- The Washington Times - Saturday, January 12, 2019

Alex Jones on Friday lost his bid to shield internal Infowars records sought by lawyers suing him on behalf of the families of several victims of the 2012 Sandy Hook Elementary School massacre in Newtown, Connecticut.

Ruling from Connecticut State Superior Court, Judge Barbara Bellis granted requests for business documents desired by attorneys suing the Texas-based media personality and Infowars publisher for defamation.

“From the beginning, we have alleged that Alex Jones and his financial network trafficked in lies and hate in order to profit from the grief of Sandy Hook families. That is what we intend to prove, and today’s ruling advances that effort,” said Chris Mattei, an attorney representing plaintiffs in the lawsuit.

“We look forward to gaining access to Infowars’ internal marketing and financial documents to show that Jones has built an empire as nothing more than a conspiracy profiteer, as alleged in our complaint,” Mr. Mattei said in a statement.

Marc Randazza, an attorney representing Mr. Jones in the case, told The Washington Times that the eventual outcome could have far-reaching First Amendment implications.

Mr. Jones interviewed people who question certain elements of the official narrative. If this case is successful, nobody will be able to do that anymore,” Mr. Randazza told The Times.

Lawyers representing the families of several victims of the Sandy Hook filed the civil suit in May 2018, seeking damages over what they called a “years-long campaign of abusive and outrageous false statements.”

“Even though overwhelming — and indisputable — evidence exists showing exactly what happened at Sandy Hook Elementary School on Dec. 14, 2012, certain individuals have persistently perpetuated a monstrous, unspeakable lie: that the Sandy Hook shooting was staged, and that the families who lost loved ones that day are actors who faked their relatives’ deaths,” attorneys for the plaintiffs alleged previously.

Authorities determined Adam Lanza, a 20-year-old former Sandy Hook student, fatally shot his mother at their Newtown home prior to killing 20 children, six adults and himself during one of the deadliest school shootings in U.S. history.

Mr.
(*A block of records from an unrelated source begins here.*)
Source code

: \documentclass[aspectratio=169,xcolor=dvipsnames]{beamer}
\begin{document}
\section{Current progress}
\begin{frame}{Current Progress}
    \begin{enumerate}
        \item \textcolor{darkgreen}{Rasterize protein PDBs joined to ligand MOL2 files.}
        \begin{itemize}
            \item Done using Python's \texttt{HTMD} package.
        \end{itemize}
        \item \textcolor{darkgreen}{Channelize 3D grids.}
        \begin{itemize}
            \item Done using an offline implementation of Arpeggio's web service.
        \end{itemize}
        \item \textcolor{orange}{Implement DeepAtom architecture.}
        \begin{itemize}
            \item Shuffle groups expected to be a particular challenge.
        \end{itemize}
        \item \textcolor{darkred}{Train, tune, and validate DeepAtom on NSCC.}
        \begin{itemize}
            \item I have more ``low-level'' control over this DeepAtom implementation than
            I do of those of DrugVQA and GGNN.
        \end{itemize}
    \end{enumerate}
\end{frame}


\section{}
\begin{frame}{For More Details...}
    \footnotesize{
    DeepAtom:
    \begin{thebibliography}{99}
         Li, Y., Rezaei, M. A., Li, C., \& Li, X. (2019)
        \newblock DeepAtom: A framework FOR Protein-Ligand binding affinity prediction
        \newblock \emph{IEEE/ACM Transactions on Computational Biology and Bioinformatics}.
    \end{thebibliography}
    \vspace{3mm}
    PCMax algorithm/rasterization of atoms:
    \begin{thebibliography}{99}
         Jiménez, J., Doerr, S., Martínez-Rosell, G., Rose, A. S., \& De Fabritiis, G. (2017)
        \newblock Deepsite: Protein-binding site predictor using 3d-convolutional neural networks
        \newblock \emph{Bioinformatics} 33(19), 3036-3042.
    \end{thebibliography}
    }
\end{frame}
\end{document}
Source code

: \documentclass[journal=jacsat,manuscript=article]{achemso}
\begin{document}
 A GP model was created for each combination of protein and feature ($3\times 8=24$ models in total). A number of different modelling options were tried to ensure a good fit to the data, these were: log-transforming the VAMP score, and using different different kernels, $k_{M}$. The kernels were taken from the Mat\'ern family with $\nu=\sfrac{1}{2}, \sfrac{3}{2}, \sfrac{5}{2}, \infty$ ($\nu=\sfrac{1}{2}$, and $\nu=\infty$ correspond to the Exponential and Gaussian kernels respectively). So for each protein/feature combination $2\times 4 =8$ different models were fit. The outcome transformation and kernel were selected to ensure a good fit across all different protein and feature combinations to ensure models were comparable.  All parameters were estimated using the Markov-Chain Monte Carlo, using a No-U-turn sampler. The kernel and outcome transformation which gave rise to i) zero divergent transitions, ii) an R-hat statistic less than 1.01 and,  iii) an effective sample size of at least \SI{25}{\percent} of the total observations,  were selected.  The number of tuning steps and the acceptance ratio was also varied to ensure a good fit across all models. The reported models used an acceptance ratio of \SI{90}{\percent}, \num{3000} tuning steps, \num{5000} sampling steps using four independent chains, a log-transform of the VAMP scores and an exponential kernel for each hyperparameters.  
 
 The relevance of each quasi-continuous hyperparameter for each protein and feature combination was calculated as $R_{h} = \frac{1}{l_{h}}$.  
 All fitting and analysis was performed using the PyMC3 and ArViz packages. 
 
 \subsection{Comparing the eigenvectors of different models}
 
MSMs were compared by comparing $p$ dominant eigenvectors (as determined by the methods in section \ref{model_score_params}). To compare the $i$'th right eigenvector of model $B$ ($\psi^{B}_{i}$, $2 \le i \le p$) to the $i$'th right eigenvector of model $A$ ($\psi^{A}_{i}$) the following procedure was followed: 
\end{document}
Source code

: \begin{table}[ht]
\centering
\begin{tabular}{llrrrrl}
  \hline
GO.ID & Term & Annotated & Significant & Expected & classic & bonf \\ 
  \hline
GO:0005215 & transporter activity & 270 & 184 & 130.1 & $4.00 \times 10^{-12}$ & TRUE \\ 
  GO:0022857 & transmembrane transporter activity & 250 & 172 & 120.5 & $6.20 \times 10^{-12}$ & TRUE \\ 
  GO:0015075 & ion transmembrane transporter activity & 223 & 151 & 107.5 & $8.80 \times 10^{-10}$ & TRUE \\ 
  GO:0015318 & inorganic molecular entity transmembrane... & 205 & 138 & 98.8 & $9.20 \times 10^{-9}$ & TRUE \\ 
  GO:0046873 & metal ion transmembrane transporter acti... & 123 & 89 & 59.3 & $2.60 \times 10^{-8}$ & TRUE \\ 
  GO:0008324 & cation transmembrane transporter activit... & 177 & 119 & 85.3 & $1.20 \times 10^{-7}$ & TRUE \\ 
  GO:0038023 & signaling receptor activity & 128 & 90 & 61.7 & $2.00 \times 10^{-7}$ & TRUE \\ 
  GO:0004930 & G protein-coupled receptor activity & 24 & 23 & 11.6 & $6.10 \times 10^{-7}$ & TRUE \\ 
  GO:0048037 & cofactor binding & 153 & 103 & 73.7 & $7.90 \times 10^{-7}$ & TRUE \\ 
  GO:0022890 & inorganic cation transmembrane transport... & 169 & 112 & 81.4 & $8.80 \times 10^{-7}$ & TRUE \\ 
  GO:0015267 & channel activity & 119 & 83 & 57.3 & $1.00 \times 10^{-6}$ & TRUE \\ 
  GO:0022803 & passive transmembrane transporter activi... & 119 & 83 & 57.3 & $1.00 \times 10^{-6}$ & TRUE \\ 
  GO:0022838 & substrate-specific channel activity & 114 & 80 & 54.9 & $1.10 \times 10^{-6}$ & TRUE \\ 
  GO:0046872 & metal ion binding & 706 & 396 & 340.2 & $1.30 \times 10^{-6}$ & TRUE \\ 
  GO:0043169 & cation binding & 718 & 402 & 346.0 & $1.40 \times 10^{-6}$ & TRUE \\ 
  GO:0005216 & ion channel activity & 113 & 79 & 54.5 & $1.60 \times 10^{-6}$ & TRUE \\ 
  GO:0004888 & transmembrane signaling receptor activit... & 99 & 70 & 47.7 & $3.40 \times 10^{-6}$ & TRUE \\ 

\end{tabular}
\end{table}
Jones has previously referred to the massacre as a “giant hoax,” and his Infowars website has published videos with titles including “Sandy Hook Shooting Exposed As a Fraud” and “Sandy Hook was a Total False Flag!”

“I believe Sandy Hook happened,” Mr. Jones clarified last year. “I’ve been telling the parents for years I believe their children died, and quite frankly, they know that.”

Alex Jones and Infowars are not responsible for this tragedy,” defense lawyers previously argued in the case. “To punish them for First Amendment protected speech on this matter of public concern will not bring back the lives lost.”

Lawyers suing Mr. Jones in the case had requested access to Infowars documents including internal communications involving the shooting, business and marketing plans and web analytics, among other material. They filed a separate motion later Friday asking Judge Bellis to clarify her order granting discovery.

A future hearing will determine when attorneys for the plaintiffs may depose Mr. Jones, the judge ruled.

Mr. Jones, 44, launched Infowars in 1999 and while an outlier in terms of the mainstream of conservative radio, he’s nonetheless garnered the attention of prominent political figures on the right.

He interviewed then-presidential candidate Donald Trump on his program in 2015, and Roger Stone, Mr. Trump’s former election campaign adviser, is a regular Infowars contributor.

“Your reputation is amazing,” Mr. Trump said during the segment.